+++ MATERIAL TO PROCESS +++

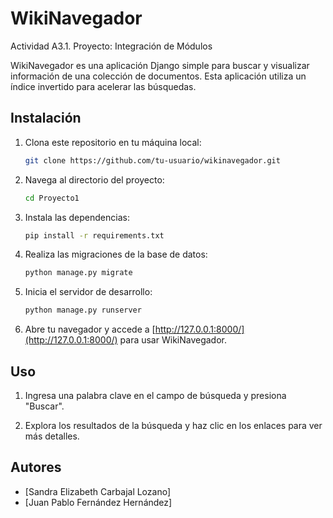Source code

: # WikiNavegador
 Actividad A3.1. Proyecto: Integración de Módulos

WikiNavegador es una aplicación Django simple para buscar y visualizar información de una colección de documentos. Esta aplicación utiliza un índice invertido para acelerar las búsquedas.

## Instalación

1. Clona este repositorio en tu máquina local:

    ```bash
    git clone https://github.com/tu-usuario/wikinavegador.git
    ```

2. Navega al directorio del proyecto:

    ```bash
    cd Proyecto1
    ```

3. Instala las dependencias:

    ```bash
    pip install -r requirements.txt
    ```

4. Realiza las migraciones de la base de datos:

    ```bash
    python manage.py migrate
    ```

5. Inicia el servidor de desarrollo:

    ```bash
    python manage.py runserver
    ```

6. Abre tu navegador y accede a [http://127.0.0.1:8000/](http://127.0.0.1:8000/) para usar WikiNavegador.

## Uso

1. Ingresa una palabra clave en el campo de búsqueda y presiona "Buscar".

2. Explora los resultados de la búsqueda y haz clic en los enlaces para ver más detalles.


## Autores

- [Sandra Elizabeth Carbajal Lozano]
- [Juan Pablo Fernández Hernández]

+++

◆ **WHAT THIS TASK INVOLVES**: Which of the lines above include the word "manage"? Copy each of them.

◆ **TASK OUTPUT**:
    python manage.py migrate
    python manage.py runserver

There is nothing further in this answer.